The newest system from Cerebras can handle multi-trillion parameter generative AI problems at twice the performance of its predecessor, while partnering with Qualcomm will help them cut inference processing costs by 10X.
Cerebras Systems, the innovative startup who’s wafer-scale AI engines have garnered significant customer following and hundreds of millions of dollars in revenue, has launched its latest salvo in the war with Nvidia and anyone else who stands in their way. The new CS3 system, the third in the industry’s only commercial wafer-scale AI processor, is built on TSMC 5nm process and is immediately available. The company is also partering with Qualcomm, optimizing the output from the CS3 to cut inference costs with co-developed technology.
Its not really fair to compare a complete wafer of chips to a single Nvidia GPU, but if you do, you immediately see the advantage of not slicing the wafer into individual chips which are then reconnected via CPUs and networking. The compute and memory density is off the charts, with 900,000 AI cores and 44 GB of fast (~10X HBM) on-wafer memory. Additional memory for large AI problems is supplied in a separate MemoryX parameter server.
The four trillion transistors on a WSE-3 interconnect across the wafer, dramatically speeding processing times for generative AI. And the Cerebras software stack enables AI problems to scale efficiently across a CS3 cluster (the complete system housing a wafer) at a fraction of the development effort needed to distribute a problem across a cluster of accelerators. A faster chip, a faster cluster, and much faster time to deploy AI has helped Cerebras earn the support of organizations like the Mayo Clinic and Glaxo-Smith Klein.
Big AI needs big memory. In a GPU-based cluster, that means using expensive High Bandwidth Memory (HBM) modules and 3D chip stacking, which slows down and complicates the supply chain. In a Cerebras CS3 cluster, it means complementing the faster on-wafer SRAM with a memory server called the MemoryX. which serves up parameters from a 2.4 Petabyte appliance. The result is faster and larger AI in a single rack vs. a cluster of over 10,000 GPUs or Google TPUs.

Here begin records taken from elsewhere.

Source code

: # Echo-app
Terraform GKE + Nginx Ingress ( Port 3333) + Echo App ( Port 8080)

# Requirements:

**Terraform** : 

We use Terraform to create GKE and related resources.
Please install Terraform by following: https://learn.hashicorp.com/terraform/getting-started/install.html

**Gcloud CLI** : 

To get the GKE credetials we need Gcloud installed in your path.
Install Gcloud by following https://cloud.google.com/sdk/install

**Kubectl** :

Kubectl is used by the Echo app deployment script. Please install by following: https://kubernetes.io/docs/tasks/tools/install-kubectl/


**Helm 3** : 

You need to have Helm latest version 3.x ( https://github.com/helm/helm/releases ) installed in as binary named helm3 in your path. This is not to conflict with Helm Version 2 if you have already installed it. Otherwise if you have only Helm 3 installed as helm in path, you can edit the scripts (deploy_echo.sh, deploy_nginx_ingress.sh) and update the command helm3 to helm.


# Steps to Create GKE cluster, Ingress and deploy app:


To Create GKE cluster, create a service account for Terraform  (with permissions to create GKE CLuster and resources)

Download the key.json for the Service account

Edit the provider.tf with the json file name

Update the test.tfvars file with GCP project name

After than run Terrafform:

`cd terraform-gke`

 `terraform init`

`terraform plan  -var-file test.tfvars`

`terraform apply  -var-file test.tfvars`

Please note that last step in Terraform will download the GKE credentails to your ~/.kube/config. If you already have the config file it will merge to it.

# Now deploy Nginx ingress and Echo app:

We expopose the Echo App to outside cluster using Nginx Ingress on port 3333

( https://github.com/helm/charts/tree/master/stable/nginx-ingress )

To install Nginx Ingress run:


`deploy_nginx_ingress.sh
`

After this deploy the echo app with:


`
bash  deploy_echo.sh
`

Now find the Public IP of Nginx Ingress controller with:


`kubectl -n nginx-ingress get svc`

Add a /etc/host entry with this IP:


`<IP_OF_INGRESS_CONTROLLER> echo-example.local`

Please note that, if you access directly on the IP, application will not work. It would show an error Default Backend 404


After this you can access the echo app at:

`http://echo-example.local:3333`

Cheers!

Cerebras has been collaborating with UAE-based G42 to build a distributed network of what will soon be nine data centers full of Cerebras tech. The next data center of the constellation, the Condor Galaxy 3, is already being built in Dallas using the new CS-3 servers. The two companies are on track to complete all nine of the Galaxy supercomputers by the end of this year, creating a massive AI system for internal G42 use and to provide cloud services.
Collaboration with Qualcomm
One of the advantages that Nvidia has enjoyed is inference-aware training and post-processing, where the output of the training run is optimized to run faster on a specific inference processor (GPU). Since Qualcomm is rapidly becoming the industry leader in edge AI, they needed to partner with someone (other than Nvidia) to realize the potential benefits of working with a training platform company.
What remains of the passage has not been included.